§ Directions: Without changing anything, transcribe all of the entries.

§ The input:

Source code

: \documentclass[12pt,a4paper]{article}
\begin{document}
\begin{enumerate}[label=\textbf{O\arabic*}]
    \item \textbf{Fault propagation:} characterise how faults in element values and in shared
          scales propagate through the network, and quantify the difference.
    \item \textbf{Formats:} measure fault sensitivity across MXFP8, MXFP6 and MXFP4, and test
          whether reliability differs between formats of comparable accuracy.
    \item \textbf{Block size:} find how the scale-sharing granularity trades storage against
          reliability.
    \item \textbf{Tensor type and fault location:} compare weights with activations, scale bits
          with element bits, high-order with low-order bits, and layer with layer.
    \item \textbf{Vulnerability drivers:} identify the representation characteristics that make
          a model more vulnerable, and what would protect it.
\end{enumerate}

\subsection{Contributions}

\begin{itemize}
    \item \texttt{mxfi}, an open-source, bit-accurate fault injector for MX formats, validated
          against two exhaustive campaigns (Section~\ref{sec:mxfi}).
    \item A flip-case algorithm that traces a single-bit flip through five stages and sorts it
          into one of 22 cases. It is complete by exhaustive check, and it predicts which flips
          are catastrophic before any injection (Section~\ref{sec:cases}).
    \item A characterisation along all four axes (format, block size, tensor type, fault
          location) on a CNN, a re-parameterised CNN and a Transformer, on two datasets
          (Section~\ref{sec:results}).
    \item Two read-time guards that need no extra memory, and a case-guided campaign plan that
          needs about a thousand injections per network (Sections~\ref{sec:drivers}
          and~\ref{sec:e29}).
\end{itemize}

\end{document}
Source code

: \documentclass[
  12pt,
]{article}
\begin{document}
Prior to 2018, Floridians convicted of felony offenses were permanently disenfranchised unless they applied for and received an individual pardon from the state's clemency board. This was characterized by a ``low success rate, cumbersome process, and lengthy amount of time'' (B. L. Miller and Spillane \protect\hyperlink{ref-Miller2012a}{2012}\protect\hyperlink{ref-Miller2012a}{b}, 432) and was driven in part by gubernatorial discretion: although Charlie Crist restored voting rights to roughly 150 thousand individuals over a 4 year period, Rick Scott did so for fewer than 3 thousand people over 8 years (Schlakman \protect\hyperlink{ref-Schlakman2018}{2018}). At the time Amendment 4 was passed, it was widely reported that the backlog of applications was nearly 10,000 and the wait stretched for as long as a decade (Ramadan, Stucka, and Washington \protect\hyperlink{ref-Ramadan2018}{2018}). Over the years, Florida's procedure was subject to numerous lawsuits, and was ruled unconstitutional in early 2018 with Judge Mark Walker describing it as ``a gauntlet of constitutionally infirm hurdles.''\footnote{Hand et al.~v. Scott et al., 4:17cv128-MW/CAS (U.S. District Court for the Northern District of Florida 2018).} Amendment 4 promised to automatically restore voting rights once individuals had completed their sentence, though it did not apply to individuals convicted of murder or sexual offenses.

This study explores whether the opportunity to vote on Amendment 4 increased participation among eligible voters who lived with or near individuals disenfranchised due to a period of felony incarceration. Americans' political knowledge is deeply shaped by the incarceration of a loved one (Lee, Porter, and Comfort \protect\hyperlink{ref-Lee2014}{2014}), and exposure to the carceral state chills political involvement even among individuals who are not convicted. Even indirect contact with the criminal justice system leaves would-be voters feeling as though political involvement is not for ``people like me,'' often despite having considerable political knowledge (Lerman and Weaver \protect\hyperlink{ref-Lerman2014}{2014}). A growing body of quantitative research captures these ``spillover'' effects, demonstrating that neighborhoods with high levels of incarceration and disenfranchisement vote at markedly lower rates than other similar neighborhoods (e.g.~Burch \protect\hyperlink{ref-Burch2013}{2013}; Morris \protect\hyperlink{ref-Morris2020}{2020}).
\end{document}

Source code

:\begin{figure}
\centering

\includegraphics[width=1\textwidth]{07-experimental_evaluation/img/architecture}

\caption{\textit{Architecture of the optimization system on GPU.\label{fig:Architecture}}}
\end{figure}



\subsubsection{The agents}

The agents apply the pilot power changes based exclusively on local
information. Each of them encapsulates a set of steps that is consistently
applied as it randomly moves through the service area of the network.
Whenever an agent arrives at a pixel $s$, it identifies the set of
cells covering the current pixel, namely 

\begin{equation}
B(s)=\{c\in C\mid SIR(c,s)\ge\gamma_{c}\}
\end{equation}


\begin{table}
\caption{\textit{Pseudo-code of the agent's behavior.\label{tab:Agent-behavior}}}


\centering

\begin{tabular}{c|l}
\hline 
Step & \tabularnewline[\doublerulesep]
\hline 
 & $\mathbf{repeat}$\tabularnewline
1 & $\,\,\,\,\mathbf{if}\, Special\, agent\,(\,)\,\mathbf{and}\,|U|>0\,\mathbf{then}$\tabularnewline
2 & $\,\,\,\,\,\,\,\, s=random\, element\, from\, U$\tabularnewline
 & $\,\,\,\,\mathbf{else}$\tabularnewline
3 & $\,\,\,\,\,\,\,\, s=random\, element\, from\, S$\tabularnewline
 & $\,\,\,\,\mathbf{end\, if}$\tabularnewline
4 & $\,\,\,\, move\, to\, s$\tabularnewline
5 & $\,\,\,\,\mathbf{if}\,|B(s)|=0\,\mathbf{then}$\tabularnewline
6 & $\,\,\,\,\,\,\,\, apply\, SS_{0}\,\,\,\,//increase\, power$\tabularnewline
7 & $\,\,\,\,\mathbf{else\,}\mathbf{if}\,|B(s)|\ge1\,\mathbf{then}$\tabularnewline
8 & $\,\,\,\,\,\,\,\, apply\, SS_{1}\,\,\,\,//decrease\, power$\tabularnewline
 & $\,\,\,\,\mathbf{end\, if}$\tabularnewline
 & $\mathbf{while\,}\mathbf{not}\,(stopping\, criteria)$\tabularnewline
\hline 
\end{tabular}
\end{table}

§ Reply:
Source code

: \documentclass[12pt,a4paper]{article}
\begin{document}
\begin{enumerate}[label=\textbf{O\arabic*}]
    \item \textbf{Fault propagation:} characterise how faults in element values and in shared
          scales propagate through the network, and quantify the difference.
    \item \textbf{Formats:} measure fault sensitivity across MXFP8, MXFP6 and MXFP4, and test
          whether reliability differs between formats of comparable accuracy.
    \item \textbf{Block size:} find how the scale-sharing granularity trades storage against
          reliability.
    \item \textbf{Tensor type and fault location:} compare weights with activations, scale bits
          with element bits, high-order with low-order bits, and layer with layer.
    \item \textbf{Vulnerability drivers:} identify the representation characteristics that make
          a model more vulnerable, and what would protect it.
\end{enumerate}

\subsection{Contributions}

\begin{itemize}
    \item \texttt{mxfi}, an open-source, bit-accurate fault injector for MX formats, validated
          against two exhaustive campaigns (Section~\ref{sec:mxfi}).
    \item A flip-case algorithm that traces a single-bit flip through five stages and sorts it
          into one of 22 cases. It is complete by exhaustive check, and it predicts which flips
          are catastrophic before any injection (Section~\ref{sec:cases}).
    \item A characterisation along all four axes (format, block size, tensor type, fault
          location) on a CNN, a re-parameterised CNN and a Transformer, on two datasets
          (Section~\ref{sec:results}).
    \item Two read-time guards that need no extra memory, and a case-guided campaign plan that
          needs about a thousand injections per network (Sections~\ref{sec:drivers}
          and~\ref{sec:e29}).
\end{itemize}

\end{document}
Source code

: \documentclass[
  12pt,
]{article}
\begin{document}
Prior to 2018, Floridians convicted of felony offenses were permanently disenfranchised unless they applied for and received an individual pardon from the state's clemency board. This was characterized by a ``low success rate, cumbersome process, and lengthy amount of time'' (B. L. Miller and Spillane \protect\hyperlink{ref-Miller2012a}{2012}\protect\hyperlink{ref-Miller2012a}{b}, 432) and was driven in part by gubernatorial discretion: although Charlie Crist restored voting rights to roughly 150 thousand individuals over a 4 year period, Rick Scott did so for fewer than 3 thousand people over 8 years (Schlakman \protect\hyperlink{ref-Schlakman2018}{2018}). At the time Amendment 4 was passed, it was widely reported that the backlog of applications was nearly 10,000 and the wait stretched for as long as a decade (Ramadan, Stucka, and Washington \protect\hyperlink{ref-Ramadan2018}{2018}). Over the years, Florida's procedure was subject to numerous lawsuits, and was ruled unconstitutional in early 2018 with Judge Mark Walker describing it as ``a gauntlet of constitutionally infirm hurdles.''\footnote{Hand et al.~v. Scott et al., 4:17cv128-MW/CAS (U.S. District Court for the Northern District of Florida 2018).} Amendment 4 promised to automatically restore voting rights once individuals had completed their sentence, though it did not apply to individuals convicted of murder or sexual offenses.

This study explores whether the opportunity to vote on Amendment 4 increased participation among eligible voters who lived with or near individuals disenfranchised due to a period of felony incarceration. Americans' political knowledge is deeply shaped by the incarceration of a loved one (Lee, Porter, and Comfort \protect\hyperlink{ref-Lee2014}{2014}), and exposure to the carceral state chills political involvement even among individuals who are not convicted. Even indirect contact with the criminal justice system leaves would-be voters feeling as though political involvement is not for ``people like me,'' often despite having considerable political knowledge (Lerman and Weaver \protect\hyperlink{ref-Lerman2014}{2014}). A growing body of quantitative research captures these ``spillover'' effects, demonstrating that neighborhoods with high levels of incarceration and disenfranchisement vote at markedly lower rates than other similar neighborhoods (e.g.~Burch \protect\hyperlink{ref-Burch2013}{2013}; Morris \protect\hyperlink{ref-Morris2020}{2020}).
\end{document}

Source code

:\begin{figure}
\centering

\includegraphics[width=1\textwidth]{07-experimental_evaluation/img/architecture}

\caption{\textit{Architecture of the optimization system on GPU.\label{fig:Architecture}}}
\end{figure}



\subsubsection{The agents}

The agents apply the pilot power changes based exclusively on local
information. Each of them encapsulates a set of steps that is consistently
applied as it randomly moves through the service area of the network.
Whenever an agent arrives at a pixel $s$, it identifies the set of
cells covering the current pixel, namely 

\begin{equation}
B(s)=\{c\in C\mid SIR(c,s)\ge\gamma_{c}\}
\end{equation}


\begin{table}
\caption{\textit{Pseudo-code of the agent's behavior.\label{tab:Agent-behavior}}}


\centering

\begin{tabular}{c|l}
\hline 
Step & \tabularnewline[\doublerulesep]
\hline 
 & $\mathbf{repeat}$\tabularnewline
1 & $\,\,\,\,\mathbf{if}\, Special\, agent\,(\,)\,\mathbf{and}\,|U|>0\,\mathbf{then}$\tabularnewline
2 & $\,\,\,\,\,\,\,\, s=random\, element\, from\, U$\tabularnewline
 & $\,\,\,\,\mathbf{else}$\tabularnewline
3 & $\,\,\,\,\,\,\,\, s=random\, element\, from\, S$\tabularnewline
 & $\,\,\,\,\mathbf{end\, if}$\tabularnewline
4 & $\,\,\,\, move\, to\, s$\tabularnewline
5 & $\,\,\,\,\mathbf{if}\,|B(s)|=0\,\mathbf{then}$\tabularnewline
6 & $\,\,\,\,\,\,\,\, apply\, SS_{0}\,\,\,\,//increase\, power$\tabularnewline
7 & $\,\,\,\,\mathbf{else\,}\mathbf{if}\,|B(s)|\ge1\,\mathbf{then}$\tabularnewline
8 & $\,\,\,\,\,\,\,\, apply\, SS_{1}\,\,\,\,//decrease\, power$\tabularnewline
 & $\,\,\,\,\mathbf{end\, if}$\tabularnewline
 & $\mathbf{while\,}\mathbf{not}\,(stopping\, criteria)$\tabularnewline
\hline 
\end{tabular}
\end{table}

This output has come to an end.